I’ve worked for a boss with questionable integrity for almost five years, and I’ve caught wind that a few of my coworkers have filed HR complaints that are being seriously investigated. I have solid information I could contribute, but I’m scared of what could happen if I get involved and nothing happens. As a believer, how do I speak truth, honor Christ, and protect myself at the same time?


My first question would be for you to define “questionable integrity.” Is your boss gaming the system for self-benefit, putting others down to further their career, or demanding ruthless and unrealistic output from you and your teammates? Or is your boss engaged in ethical violations—legally, morally, ethically, or financially—that venture into gray or outright wicked areas? Is your boss simply not trustworthy, or are they verbally or sexually abusing those who have trusted them? The degree of lack of integrity should likely dictate the degree of severity of your response.

As a follower of Jesus, you have a responsibility—and the strength—to speak truth, and so honor Christ.

Given your outline, I assume your boss’s behavior is at minimum in violation of HR compliance, and at maximum in violation of the law. Your instincts, I believe, are absolutely right. As a follower of Jesus, you have a responsibility—and the strength—to speak truth, and so honor Christ. Your honesty and forthrightness are an overflow of the Spirit within you. You have not received the spirit of slavery to fall back into fear (Rom. 8:15; 2 Tim. 1:7); rather, you are commanded and empowered to worship the Father in spirit and in truth (Jn. 4:23). So speak the truth with boldness.

It would be easy to end the article here, but, just like life, this situation is not without costs to be weighed and compromises to be considered. The question at the heart of Christian ethics is, “How do I love my neighbor?” But which neighbor do I prioritize? What does love look like in my specific situation? At what point is love for one neighbor producing unintended consequences for other neighbors? It is with this humble approach that we consider your challenge.

Which Neighbor Do I Protect?

Is it really loving to your kids to endanger your employment in order to enable HR to slap your boss on the wrist? Is it really loving to your boss to harm their career? Is your reporting encouraging your coworkers to jump on a ship that will sink their employability?

Whistleblowers don’t fare well in the corporate world. It is possible, perhaps even likely, that the minute you sit down with HR and advocate for justice for the vulnerable, you will be marked. You will be branded. The fortress of a career you have spent years building could become a sandcastle overnight.

But brother or sister, is this not a mark worth bearing? The fortress of your career was never a fortress at all. It has been and will remain an opportunity for you—a temple of the Holy Spirit (1 Cor. 6:19–20)—to be the place where heaven and earth collide. Your life in Christ has been and will remain a place of tension. You have received a call to proclaim the gospel to the ends of the earth, to suffer for the sake of Christ, and to love your neighbor as yourself.

The fortress of your career was never a fortress at all.

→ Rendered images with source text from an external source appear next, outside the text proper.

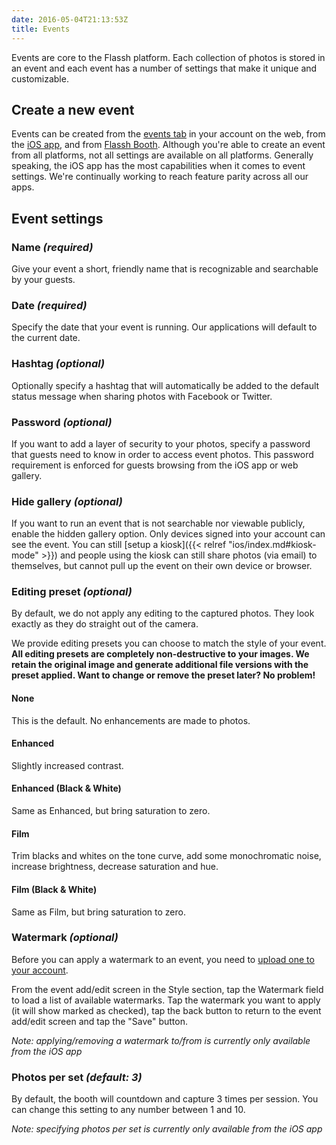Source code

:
 ```yaml
---
date: 2016-05-04T21:13:53Z
title: Events
---
```


Events are core to the Flassh platform. Each collection of photos is stored in an event and each event has a number of settings that make it unique and customizable.

## Create a new event

Events can be created from the [events tab](https://www.flassh.co/account/events) in your account on the web, from the [iOS app](/ios), and from [Flassh Booth](/booth). Although you're able to create an event from all platforms, not all settings are available on all platforms. Generally speaking, the iOS app has the most capabilities when it comes to event settings. We're continually working to reach feature parity across all our apps.

## Event settings

### Name _(required)_

Give your event a short, friendly name that is recognizable and searchable by your guests.

### Date _(required)_

Specify the date that your event is running. Our applications will default to the current date.

### Hashtag _(optional)_

Optionally specify a hashtag that will automatically be added to the default status message when sharing photos with Facebook or Twitter.

### Password _(optional)_

If you want to add a layer of security to your photos, specify a password that guests need to know in order to access event photos. This password requirement is enforced for guests browsing from the iOS app or web gallery.

### Hide gallery _(optional)_

If you want to run an event that is not searchable nor viewable publicly, enable the hidden gallery option. Only devices signed into your account can see the event. You can still [setup a kiosk]({{< relref "ios/index.md#kiosk-mode" >}}) and people using the kiosk can still share photos (via email) to themselves, but cannot pull up the event on their own device or browser.

### Editing preset _(optional)_

By default, we do not apply any editing to the captured photos. They look exactly as they do straight out of the camera.

We provide editing presets you can choose to match the style of your event. **All editing presets are completely non-destructive to your images. We retain the original image and generate additional file versions with the preset applied. Want to change or remove the preset later? No problem!**

#### None

This is the default. No enhancements are made to photos.

#### Enhanced

Slightly increased contrast.

#### Enhanced (Black & White)

Same as Enhanced, but bring saturation to zero.

#### Film

Trim blacks and whites on the tone curve, add some monochromatic noise, increase brightness, decrease saturation and hue.

#### Film (Black & White)

Same as Film, but bring saturation to zero.

### Watermark _(optional)_

Before you can apply a watermark to an event, you need to [upload one to your account](https://www.flassh.co/account/watermarks).

From the event add/edit screen in the Style section, tap the Watermark field to load a list of available watermarks. Tap the watermark you want to apply (it will show marked as checked), tap the back button to return to the event add/edit screen and tap the "Save" button.

_Note: applying/removing a watermark to/from is currently only available from the iOS app_

### Photos per set _(default: 3)_

By default, the booth will countdown and capture 3 times per session. You can change this setting to any number between 1 and 10.

_Note: specifying photos per set is currently only available from the iOS app_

It has been and will remain an opportunity for you—the temple of the Holy Spirit—to be the place where heaven and earth collide.

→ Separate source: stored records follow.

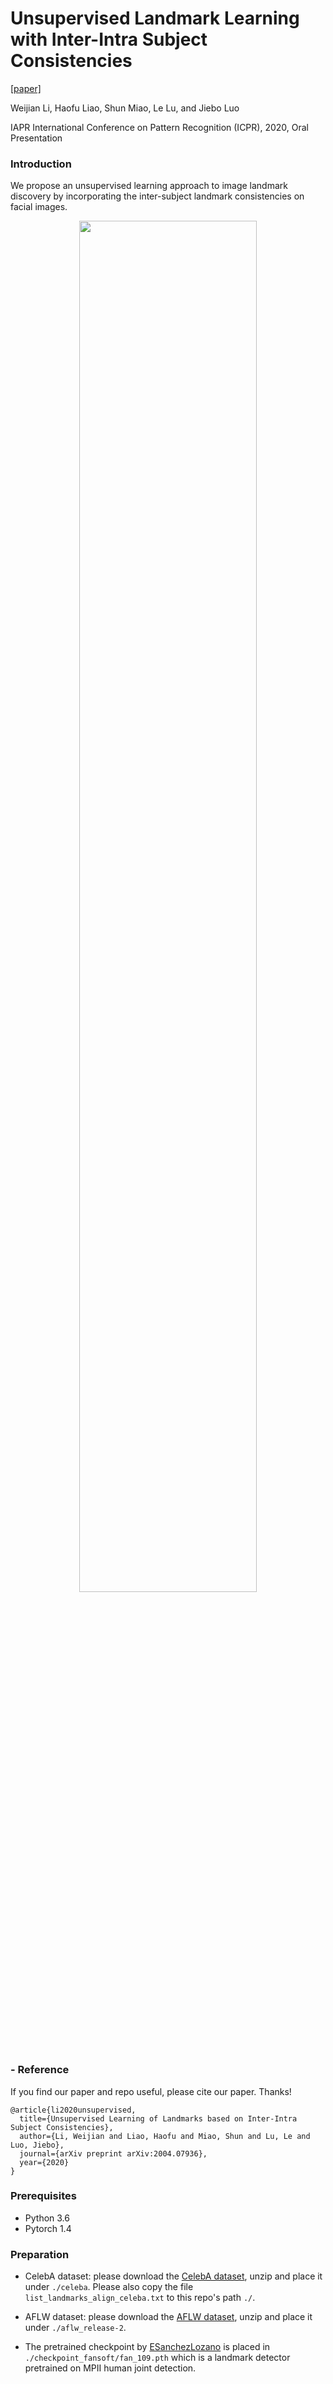 # Unsupervised Landmark Learning with Inter-Intra Subject Consistencies
[[paper]](https://arxiv.org/pdf/2004.07936.pdf)

Weijian Li, Haofu Liao, Shun Miao, Le Lu, and Jiebo Luo

IAPR International Conference on Pattern Recognition (ICPR), 2020, Oral Presentation

### Introduction
We propose an unsupervised learning approach to image landmark discovery by incorporating the inter-subject landmark consistencies on facial images.
<!-- ![alt text](http://cs.rochester.edu/u/wli69/images/projects/ICPR-20.png
"Framework") -->
<p align="center">
  <img src="http://cs.rochester.edu/u/wli69/images/projects/ICPR-20.png" width="75%"/>
</p>

### - Reference 
If you find our paper and repo useful, please cite our paper. Thanks!
``` 
@article{li2020unsupervised,
  title={Unsupervised Learning of Landmarks based on Inter-Intra Subject Consistencies},
  author={Li, Weijian and Liao, Haofu and Miao, Shun and Lu, Le and Luo, Jiebo},
  journal={arXiv preprint arXiv:2004.07936},
  year={2020}
}
```

### Prerequisites

* Python 3.6
* Pytorch 1.4

### Preparation

* CelebA dataset: please download the [CelebA dataset](http://www.robots.ox.ac.uk/~vgg/research/unsupervised_landmarks/resources/celeba.zip), unzip and place it under ``./celeba``. Please also copy the file ``list_landmarks_align_celeba.txt`` to this repo's path ``./``.

* AFLW dataset: please download the [AFLW dataset](http://www.robots.ox.ac.uk/~vgg/research/unsupervised_landmarks/resources/aflw_release-2.zip), unzip and place it under ``./aflw_release-2``.

* The pretrained checkpoint by [ESanchezLozano](https://github.com/ESanchezLozano) is placed in ``./checkpoint_fansoft/fan_109.pth`` which is a landmark detector pretrained on MPII human joint detection.









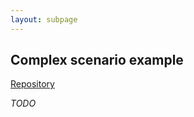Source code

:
 ```yaml
---
layout: subpage
---
```


## Complex scenario example

[Repository](https://github.com/bughuntrio/example_scenarios/complex/)

*TODO*
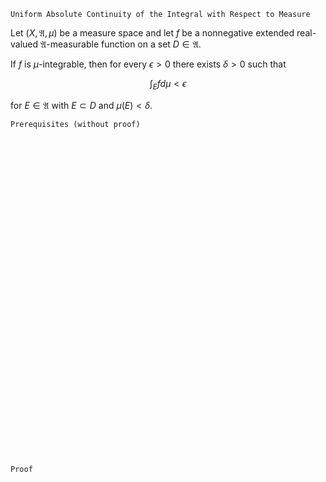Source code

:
 ```
Uniform Absolute Continuity of the Integral with Respect to Measure
```
Let $(X, \mathfrak{A}, \mu)$ be a measure space and
let $f$ be a nonnegative extended real-valued $\mathfrak{A}$-measurable function on a set $D\in\mathfrak{A}$.

If $f$ is $\mu$-integrable, then for every $\epsilon>0$ there exists $\delta>0$ such that

$$
\int_E f d\mu < \epsilon
$$

for $E\in\mathfrak{A}$ with $E \subset D$ and $\mu(E)<\delta$.

```
Prerequisites (without proof)
```

<br>
<br>
<br>
<br>
<br>
<br>
<br>
<br>
<br>
<br>
<br>
<br>
<br>
<br>
<br>
<br>
<br>
<br>
<br>
<br>
<br>
<br>
<br>
<br>
<br>
<br>
<br>
<br>
<br>
<br>


```
Proof
```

If the prosperity gospel is false, then you are free to risk your reputation by loving God and neighbor without abandon. You are free to seek justice, do mercy, and walk humbly with God without fear of very real repercussions. You are free to trust that the Lord will protect you as you obey his call to care for the vulnerable and disadvantaged in their affliction. You are free to trust the Lord to continue to feed your children, care for your coworkers, and minister to the heart of your wayward boss.

You are free to not have to protect yourself at all.

Choosing Suffering

This rubber-meets-the-road choice to shed comfort and don suffering is contra the evangelicalism that reared me. Suffering for the sake of Christ was something I learned was noble and holy, but only if it could not be avoided. This is not what we find in the Bible or the history of the faith.

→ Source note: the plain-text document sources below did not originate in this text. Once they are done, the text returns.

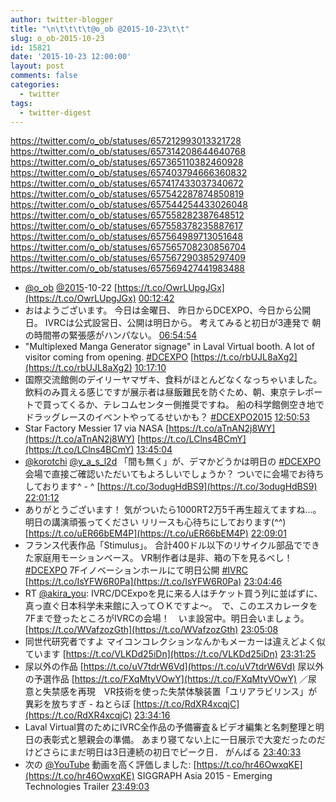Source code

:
 ```yaml
---
author: twitter-blogger
title: "\n\t\t\t\t@o_ob @2015-10-23\t\t"
slug: o_ob-2015-10-23
id: 15821
date: '2015-10-23 12:00:00'
layout: post
comments: false
categories:
  - twitter
tags:
  - twitter-digest
---
```


https://twitter.com/o_ob/statuses/657212993013321728 https://twitter.com/o_ob/statuses/657314208644640768 https://twitter.com/o_ob/statuses/657365110382460928 https://twitter.com/o_ob/statuses/657403794666360832 https://twitter.com/o_ob/statuses/657417433037340672 https://twitter.com/o_ob/statuses/657542287874850819 https://twitter.com/o_ob/statuses/657544254433026048 https://twitter.com/o_ob/statuses/657558282387648512 https://twitter.com/o_ob/statuses/657558378235887617 https://twitter.com/o_ob/statuses/657564989713051648 https://twitter.com/o_ob/statuses/657565708230856704 https://twitter.com/o_ob/statuses/657567290385297409 https://twitter.com/o_ob/statuses/657569427441983488  

*   [@o_ob](https://twitter.com/o_ob) [@2015](https://twitter.com/2015)-10-22 [https://t.co/OwrLUpgJGx](https://t.co/OwrLUpgJGx) [00:12:42](https://twitter.com/o_ob/statuses/657212993013321728)
*   おはようございます。 今日は金曜日、 昨日からDCEXPO、今日から公開日。 IVRCは公式設営日、公開は明日から。 考えてみると初日が3連発で 朝の時間帯の緊張感がハンパない。 [06:54:54](https://twitter.com/o_ob/statuses/657314208644640768)
*   "Multiplexed Manga Generator signage" in Laval Virtual booth. A lot of visitor coming from opening. [#DCEXPO](https://twitter.com/search?q=%23DCEXPO&src=hash) [https://t.co/rbUJL8aXg2](https://t.co/rbUJL8aXg2) [10:17:10](https://twitter.com/o_ob/statuses/657365110382460928)
*   国際交流館側のデイリーヤマザキ、食料がほとんどなくなっちゃいました。 飲料のみ買える感じですが展示者は昼飯難民を防ぐため、朝、東京テレポートで買ってくるか、テレコムセンター側推奨ですね。 船の科学館側空き地でドラッグレースのイベントやってるせいかも？ [#DCEXPO2015](https://twitter.com/search?q=%23DCEXPO2015&src=hash) [12:50:53](https://twitter.com/o_ob/statuses/657403794666360832)
*   Star Factory Messier 17 via NASA [https://t.co/aTnAN2j8WY](https://t.co/aTnAN2j8WY) [https://t.co/LClns4BCmY](https://t.co/LClns4BCmY) [13:45:04](https://twitter.com/o_ob/statuses/657417433037340672)
*   [@korotchi](https://twitter.com/korotchi) [@y_a_s_l2d](https://twitter.com/y_a_s_l2d) 「間も無く」が、デマかどうかは明日の [#DCEXPO](https://twitter.com/search?q=%23DCEXPO&src=hash) 会場で直接ご確認いただいてもよろしいでしょうか？ ついでに会場でお待ちしております^ - ^ [https://t.co/3odugHdBS9](https://t.co/3odugHdBS9) [22:01:12](https://twitter.com/o_ob/statuses/657542287874850819)
*   ありがとうございます！ 気がついたら1000RT2万5千再生超えてますね...。 明日の講演頑張ってください リリースも心待ちにしております(^^) [https://t.co/uER66bEM4P](https://t.co/uER66bEM4P) [22:09:01](https://twitter.com/o_ob/statuses/657544254433026048)
*   フランス代表作品「Stimulus」。 合計400ドル以下のリサイクル部品でできた家庭用モーションベース。 VR制作者は是非、箱の下を見るべし！ [#DCEXPO](https://twitter.com/search?q=%23DCEXPO&src=hash) 7Fイノベーションホールにて明日公開 [#IVRC](https://twitter.com/search?q=%23IVRC&src=hash) [https://t.co/IsYFW6R0Pa](https://t.co/IsYFW6R0Pa) [23:04:46](https://twitter.com/o_ob/statuses/657558282387648512)
*   RT [@akira_you](https://twitter.com/akira_you): IVRC/DCExpoを見に来る人はチケット買う列に並ばずに、真っ直ぐ日本科学未来館に入ってＯＫですよ〜。　で、このエスカレータを7Fまで登ったところがIVRCの会場！　いま設営中。明日会いましょう。 [https://t.co/WVafzozGth](https://t.co/WVafzozGth) [23:05:08](https://twitter.com/o_ob/statuses/657558378235887617)
*   同世代研究者ですよ マイコンコレクションなんかもメーカーは違えどよく似ています [https://t.co/VLKDd25iDn](https://t.co/VLKDd25iDn) [23:31:25](https://twitter.com/o_ob/statuses/657564989713051648)
*   尿以外の作品 [https://t.co/uV7tdrW6Vd](https://t.co/uV7tdrW6Vd) 尿以外の予選作品 [https://t.co/FXqMtyVOwY](https://t.co/FXqMtyVOwY) ／尿意と失禁感を再現　VR技術を使った失禁体験装置「ユリアラビリンス」が異彩を放ちすぎ - ねとらぼ [https://t.co/RdXR4xcqjC](https://t.co/RdXR4xcqjC) [23:34:16](https://twitter.com/o_ob/statuses/657565708230856704)
*   Laval Virtual賞のためにIVRC全作品の予備審査＆ビデオ編集と名刺整理と明日の表彰式と懇親会の準備。 あまり寝てない上に一日展示で大変だったのだけどさらにまだ明日は3日連続の初日でピーク日． がんばる [23:40:33](https://twitter.com/o_ob/statuses/657567290385297409)
*   次の [@YouTube](https://twitter.com/YouTube) 動画を高く評価しました: [https://t.co/hr46OwxqKE](https://t.co/hr46OwxqKE) SIGGRAPH Asia 2015 - Emerging Technologies Trailer [23:49:03](https://twitter.com/o_ob/statuses/657569427441983488)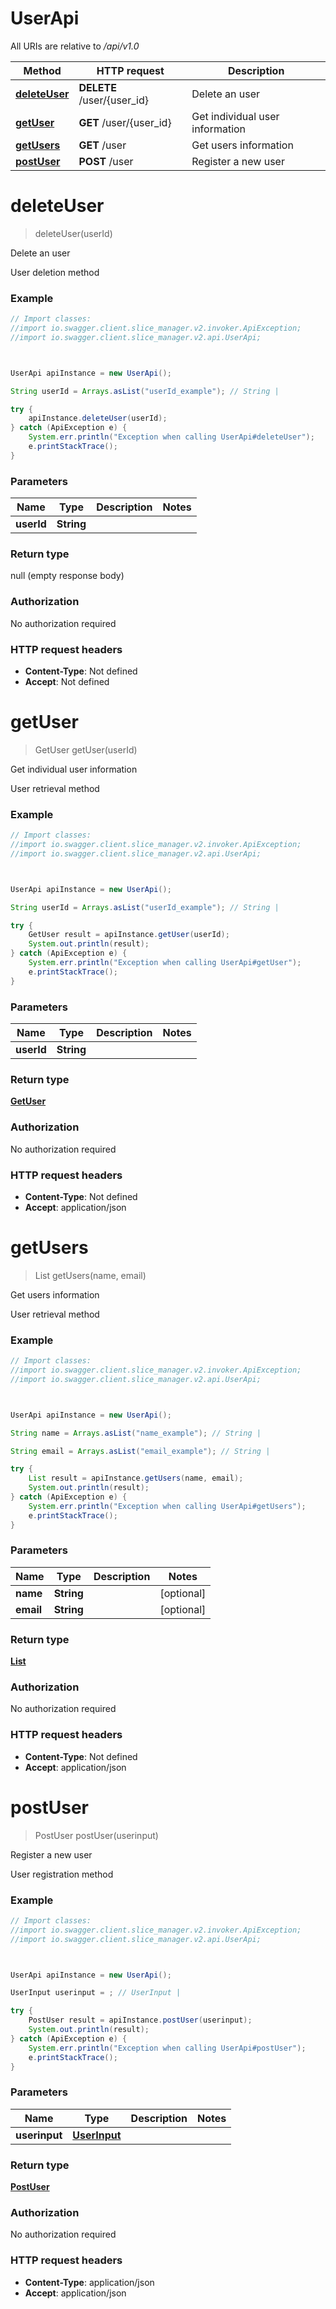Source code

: # UserApi

All URIs are relative to */api/v1.0*

Method | HTTP request | Description
------------- | ------------- | -------------
[**deleteUser**](UserApi.md#deleteUser) | **DELETE** /user/{user_id} | Delete an user
[**getUser**](UserApi.md#getUser) | **GET** /user/{user_id} | Get individual user information
[**getUsers**](UserApi.md#getUsers) | **GET** /user | Get users information
[**postUser**](UserApi.md#postUser) | **POST** /user | Register a new user




<a name="deleteUser"></a>
# **deleteUser**
> deleteUser(userId)

Delete an user

User deletion method

### Example
```java
// Import classes:
//import io.swagger.client.slice_manager.v2.invoker.ApiException;
//import io.swagger.client.slice_manager.v2.api.UserApi;



UserApi apiInstance = new UserApi();

String userId = Arrays.asList("userId_example"); // String | 

try {
    apiInstance.deleteUser(userId);
} catch (ApiException e) {
    System.err.println("Exception when calling UserApi#deleteUser");
    e.printStackTrace();
}
```

### Parameters

Name | Type | Description  | Notes
------------- | ------------- | ------------- | -------------
 **userId** | **String**|  |


### Return type

null (empty response body)

### Authorization

No authorization required

### HTTP request headers

 - **Content-Type**: Not defined
 - **Accept**: Not defined


<a name="getUser"></a>
# **getUser**
> GetUser getUser(userId)

Get individual user information

User retrieval method

### Example
```java
// Import classes:
//import io.swagger.client.slice_manager.v2.invoker.ApiException;
//import io.swagger.client.slice_manager.v2.api.UserApi;



UserApi apiInstance = new UserApi();

String userId = Arrays.asList("userId_example"); // String | 

try {
    GetUser result = apiInstance.getUser(userId);
    System.out.println(result);
} catch (ApiException e) {
    System.err.println("Exception when calling UserApi#getUser");
    e.printStackTrace();
}
```

### Parameters

Name | Type | Description  | Notes
------------- | ------------- | ------------- | -------------
 **userId** | **String**|  |


### Return type

[**GetUser**](GetUser.md)

### Authorization

No authorization required

### HTTP request headers

 - **Content-Type**: Not defined
 - **Accept**: application/json


<a name="getUsers"></a>
# **getUsers**
> List getUsers(name, email)

Get users information

User retrieval method

### Example
```java
// Import classes:
//import io.swagger.client.slice_manager.v2.invoker.ApiException;
//import io.swagger.client.slice_manager.v2.api.UserApi;



UserApi apiInstance = new UserApi();

String name = Arrays.asList("name_example"); // String | 

String email = Arrays.asList("email_example"); // String | 

try {
    List result = apiInstance.getUsers(name, email);
    System.out.println(result);
} catch (ApiException e) {
    System.err.println("Exception when calling UserApi#getUsers");
    e.printStackTrace();
}
```

### Parameters

Name | Type | Description  | Notes
------------- | ------------- | ------------- | -------------
 **name** | **String**|  | [optional]
 **email** | **String**|  | [optional]


### Return type

[**List**](List.md)

### Authorization

No authorization required

### HTTP request headers

 - **Content-Type**: Not defined
 - **Accept**: application/json


<a name="postUser"></a>
# **postUser**
> PostUser postUser(userinput)

Register a new user

User registration method

### Example
```java
// Import classes:
//import io.swagger.client.slice_manager.v2.invoker.ApiException;
//import io.swagger.client.slice_manager.v2.api.UserApi;



UserApi apiInstance = new UserApi();

UserInput userinput = ; // UserInput | 

try {
    PostUser result = apiInstance.postUser(userinput);
    System.out.println(result);
} catch (ApiException e) {
    System.err.println("Exception when calling UserApi#postUser");
    e.printStackTrace();
}
```

### Parameters

Name | Type | Description  | Notes
------------- | ------------- | ------------- | -------------
 **userinput** | [**UserInput**](.md)|  |


### Return type

[**PostUser**](PostUser.md)

### Authorization

No authorization required

### HTTP request headers

 - **Content-Type**: application/json
 - **Accept**: application/json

The early church debated the question of martyrdom, an ethic that perhaps we take for granted today. Some believed they needed to live and serve God by any means possible, so they fled under shrouds of deception and fear. Some believed they needed to boisterously volunteer for martyrdom, so they ran with vigor to the prisons and the Coliseum. But a third way, a middle way, became the standard. The church resolved not to seek out suffering, but also not to avoid it. They would not rush to the gallows, but if their time came, they would not connive or cower.

They lived as if to live is Christ, and to die is gain, and they found both to be indescribably true. The same is true for you and for me.

Suffer with Christ, and share in his glory. There is no other life worth living.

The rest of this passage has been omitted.